Some years earlier the idea of the e-reader came to Bob Brown after watching his first “talkie” (movies with sound). In 1930, he wrote an entire book on this invention and titled it “The Readies” playing off the idea of the “talkie”. In his book, Brown says that movies have out maneuvered the book by creating the “talkies” and as a result reading should find a new medium: A machine that will allow us to keep up with the vast volume of print available today and be optically pleasing (this was a big point for Brown).

Though Brown may have come up with the idea intellectually in the 1930s, early commercial e-readers did not follow his model. Nevertheless, Brown in many ways predicts what e-readers will become and what they will mean to the medium of reading. In an article Jennifer Schuessler writes, “The machine, Brown argued, would allow readers to adjust the type size, avoid paper cuts and save trees, all while hastening the day when words could be ‘recorded directly on the palpitating ether.'” However, Brown would likely have found our e-readers today to be much too bookish and not unique enough in their own right. He felt that the e-reader should bring a completely new life to the medium of reading. Schuessler relates it to a DJ spinning bits of old songs to create a beat or an entirely new song as opposed to just a remix of a familiar song.

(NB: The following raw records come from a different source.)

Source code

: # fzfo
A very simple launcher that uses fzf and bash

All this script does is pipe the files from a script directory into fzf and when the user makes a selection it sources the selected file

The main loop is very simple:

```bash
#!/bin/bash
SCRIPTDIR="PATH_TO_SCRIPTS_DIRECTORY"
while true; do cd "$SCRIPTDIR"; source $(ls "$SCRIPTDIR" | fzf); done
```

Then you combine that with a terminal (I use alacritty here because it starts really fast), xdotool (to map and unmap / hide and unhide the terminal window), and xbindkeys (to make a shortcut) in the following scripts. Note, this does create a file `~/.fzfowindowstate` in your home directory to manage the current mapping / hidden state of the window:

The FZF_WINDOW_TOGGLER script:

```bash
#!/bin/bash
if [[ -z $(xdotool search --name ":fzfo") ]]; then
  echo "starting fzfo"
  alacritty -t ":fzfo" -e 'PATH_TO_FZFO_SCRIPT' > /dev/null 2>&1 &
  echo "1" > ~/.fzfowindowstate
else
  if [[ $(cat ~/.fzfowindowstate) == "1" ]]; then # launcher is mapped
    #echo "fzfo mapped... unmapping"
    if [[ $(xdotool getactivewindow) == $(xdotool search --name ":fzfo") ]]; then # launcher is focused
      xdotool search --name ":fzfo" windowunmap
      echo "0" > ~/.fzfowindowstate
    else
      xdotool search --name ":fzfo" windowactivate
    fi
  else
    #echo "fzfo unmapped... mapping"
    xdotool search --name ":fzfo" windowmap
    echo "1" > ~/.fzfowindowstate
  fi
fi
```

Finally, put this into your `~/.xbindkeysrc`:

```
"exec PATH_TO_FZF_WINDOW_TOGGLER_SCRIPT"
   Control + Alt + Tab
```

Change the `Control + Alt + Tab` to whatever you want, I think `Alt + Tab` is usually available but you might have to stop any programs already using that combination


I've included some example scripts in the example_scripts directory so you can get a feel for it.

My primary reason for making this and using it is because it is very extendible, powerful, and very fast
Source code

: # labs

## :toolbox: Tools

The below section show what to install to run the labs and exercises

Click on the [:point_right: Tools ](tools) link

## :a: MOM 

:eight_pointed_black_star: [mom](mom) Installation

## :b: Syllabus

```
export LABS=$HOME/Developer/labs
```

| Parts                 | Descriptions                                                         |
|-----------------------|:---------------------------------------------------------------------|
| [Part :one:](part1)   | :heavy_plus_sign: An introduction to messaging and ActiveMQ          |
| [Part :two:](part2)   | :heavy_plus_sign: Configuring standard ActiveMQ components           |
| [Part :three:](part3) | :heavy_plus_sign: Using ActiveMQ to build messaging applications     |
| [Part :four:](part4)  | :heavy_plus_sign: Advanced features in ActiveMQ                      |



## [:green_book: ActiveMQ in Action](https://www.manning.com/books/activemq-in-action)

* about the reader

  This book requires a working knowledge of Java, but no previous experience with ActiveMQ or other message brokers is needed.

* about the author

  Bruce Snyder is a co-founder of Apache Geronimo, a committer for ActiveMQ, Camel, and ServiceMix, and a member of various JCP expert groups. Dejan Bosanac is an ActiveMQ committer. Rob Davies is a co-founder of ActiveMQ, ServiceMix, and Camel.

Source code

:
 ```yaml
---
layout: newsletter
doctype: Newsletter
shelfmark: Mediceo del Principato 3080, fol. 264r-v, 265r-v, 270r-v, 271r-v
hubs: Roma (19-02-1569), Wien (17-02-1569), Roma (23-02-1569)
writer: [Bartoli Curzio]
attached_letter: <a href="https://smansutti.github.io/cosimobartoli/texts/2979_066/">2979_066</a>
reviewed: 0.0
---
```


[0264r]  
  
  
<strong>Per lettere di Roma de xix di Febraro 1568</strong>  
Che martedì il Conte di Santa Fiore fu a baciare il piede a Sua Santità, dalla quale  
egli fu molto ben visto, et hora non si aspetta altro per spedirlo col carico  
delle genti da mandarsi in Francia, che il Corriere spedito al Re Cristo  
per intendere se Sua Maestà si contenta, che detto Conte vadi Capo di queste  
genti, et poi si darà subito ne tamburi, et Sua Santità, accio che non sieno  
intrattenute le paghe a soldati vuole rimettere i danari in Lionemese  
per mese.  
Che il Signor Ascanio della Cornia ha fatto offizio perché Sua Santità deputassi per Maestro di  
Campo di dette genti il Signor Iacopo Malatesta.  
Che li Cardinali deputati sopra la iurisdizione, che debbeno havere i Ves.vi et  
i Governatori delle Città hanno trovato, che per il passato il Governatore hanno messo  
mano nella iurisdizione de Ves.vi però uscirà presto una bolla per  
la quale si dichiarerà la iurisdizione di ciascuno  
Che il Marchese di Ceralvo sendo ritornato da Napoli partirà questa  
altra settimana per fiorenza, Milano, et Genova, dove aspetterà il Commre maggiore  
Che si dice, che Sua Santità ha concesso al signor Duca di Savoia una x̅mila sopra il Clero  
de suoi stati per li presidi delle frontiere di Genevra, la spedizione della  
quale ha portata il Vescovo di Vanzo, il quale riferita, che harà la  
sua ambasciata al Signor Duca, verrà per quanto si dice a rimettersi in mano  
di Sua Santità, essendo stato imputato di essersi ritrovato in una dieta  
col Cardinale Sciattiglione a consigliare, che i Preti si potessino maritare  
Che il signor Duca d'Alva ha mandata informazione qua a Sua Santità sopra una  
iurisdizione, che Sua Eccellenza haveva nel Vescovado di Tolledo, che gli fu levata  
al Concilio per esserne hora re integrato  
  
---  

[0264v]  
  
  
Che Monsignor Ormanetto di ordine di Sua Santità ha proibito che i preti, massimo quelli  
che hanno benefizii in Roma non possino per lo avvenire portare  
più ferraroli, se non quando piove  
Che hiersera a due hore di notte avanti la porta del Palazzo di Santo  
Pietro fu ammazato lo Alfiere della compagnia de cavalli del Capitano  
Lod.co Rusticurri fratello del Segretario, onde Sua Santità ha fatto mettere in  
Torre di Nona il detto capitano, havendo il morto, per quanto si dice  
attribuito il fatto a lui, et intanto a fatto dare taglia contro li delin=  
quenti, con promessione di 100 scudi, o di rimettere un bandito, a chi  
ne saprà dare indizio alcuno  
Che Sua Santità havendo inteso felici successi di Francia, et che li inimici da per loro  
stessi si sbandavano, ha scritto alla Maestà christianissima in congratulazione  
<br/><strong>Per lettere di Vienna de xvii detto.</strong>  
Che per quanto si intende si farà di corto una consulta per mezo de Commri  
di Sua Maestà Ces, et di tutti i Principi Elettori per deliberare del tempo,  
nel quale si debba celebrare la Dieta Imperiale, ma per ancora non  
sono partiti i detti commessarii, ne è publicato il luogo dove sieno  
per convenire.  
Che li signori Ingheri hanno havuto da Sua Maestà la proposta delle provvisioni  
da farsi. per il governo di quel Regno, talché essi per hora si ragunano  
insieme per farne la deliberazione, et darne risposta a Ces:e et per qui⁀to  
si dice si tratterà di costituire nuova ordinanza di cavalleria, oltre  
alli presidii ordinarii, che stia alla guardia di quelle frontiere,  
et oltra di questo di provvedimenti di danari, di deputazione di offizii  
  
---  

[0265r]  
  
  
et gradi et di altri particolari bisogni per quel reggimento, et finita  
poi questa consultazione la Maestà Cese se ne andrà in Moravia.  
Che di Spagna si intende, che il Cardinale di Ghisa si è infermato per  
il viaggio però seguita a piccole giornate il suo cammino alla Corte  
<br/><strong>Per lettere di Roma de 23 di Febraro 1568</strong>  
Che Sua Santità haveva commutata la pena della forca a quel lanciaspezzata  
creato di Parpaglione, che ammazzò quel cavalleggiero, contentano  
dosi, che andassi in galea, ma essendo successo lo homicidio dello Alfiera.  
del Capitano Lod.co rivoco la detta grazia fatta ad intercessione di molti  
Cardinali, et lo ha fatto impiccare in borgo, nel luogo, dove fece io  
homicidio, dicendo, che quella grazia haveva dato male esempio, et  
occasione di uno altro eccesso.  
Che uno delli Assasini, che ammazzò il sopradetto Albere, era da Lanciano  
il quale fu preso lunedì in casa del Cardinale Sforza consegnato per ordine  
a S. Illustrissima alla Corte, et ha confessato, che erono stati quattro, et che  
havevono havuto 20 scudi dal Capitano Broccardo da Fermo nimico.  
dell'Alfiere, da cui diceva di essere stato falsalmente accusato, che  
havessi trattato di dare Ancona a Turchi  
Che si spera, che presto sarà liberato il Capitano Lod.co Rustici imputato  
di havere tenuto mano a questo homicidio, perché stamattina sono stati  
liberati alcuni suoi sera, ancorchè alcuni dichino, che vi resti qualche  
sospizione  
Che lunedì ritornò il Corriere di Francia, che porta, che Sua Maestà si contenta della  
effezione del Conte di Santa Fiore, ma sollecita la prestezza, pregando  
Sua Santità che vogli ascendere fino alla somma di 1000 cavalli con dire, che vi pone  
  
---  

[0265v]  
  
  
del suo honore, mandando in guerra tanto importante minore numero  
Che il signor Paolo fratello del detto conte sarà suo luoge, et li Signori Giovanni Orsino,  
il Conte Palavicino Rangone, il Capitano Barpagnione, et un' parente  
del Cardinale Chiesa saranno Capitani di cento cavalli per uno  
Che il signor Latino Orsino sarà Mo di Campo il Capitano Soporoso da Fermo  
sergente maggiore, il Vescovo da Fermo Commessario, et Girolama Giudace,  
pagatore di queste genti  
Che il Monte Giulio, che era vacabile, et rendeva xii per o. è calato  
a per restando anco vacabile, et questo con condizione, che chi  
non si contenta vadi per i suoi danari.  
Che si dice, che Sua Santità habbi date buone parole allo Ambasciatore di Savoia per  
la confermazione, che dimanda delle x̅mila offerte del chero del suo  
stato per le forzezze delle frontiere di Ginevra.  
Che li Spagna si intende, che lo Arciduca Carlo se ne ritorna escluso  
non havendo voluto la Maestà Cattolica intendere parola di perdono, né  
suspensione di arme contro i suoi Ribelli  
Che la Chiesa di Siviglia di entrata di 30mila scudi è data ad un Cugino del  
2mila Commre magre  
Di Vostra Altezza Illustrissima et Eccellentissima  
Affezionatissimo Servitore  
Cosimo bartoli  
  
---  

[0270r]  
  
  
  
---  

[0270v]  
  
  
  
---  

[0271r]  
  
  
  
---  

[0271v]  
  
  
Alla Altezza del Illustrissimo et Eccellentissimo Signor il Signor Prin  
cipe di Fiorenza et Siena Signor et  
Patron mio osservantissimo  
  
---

Alternatively, some historians consider electronic books to have started in the early 1960s, with the NLS project headed by Doug Engelbart at Stanford Research Institute (SRI), and the Hypertext Editing System and FRESS projects headed by Andries van Dam at Brown University. Augment ran on specialized hardware, while FRESS ran on IBM mainframes. FRESS documents were structure-oriented rather than line-oriented, and were formatted dynamically for different users, display hardware, window sizes, and so on, as well as having automated tables of contents, indexes, and so on. All these systems also provided extensive hyperlinking, graphics, and other capabilities. Van Dam is generally thought to have coined the term “electronic book”, and it was established enough to use in an article title by 1985.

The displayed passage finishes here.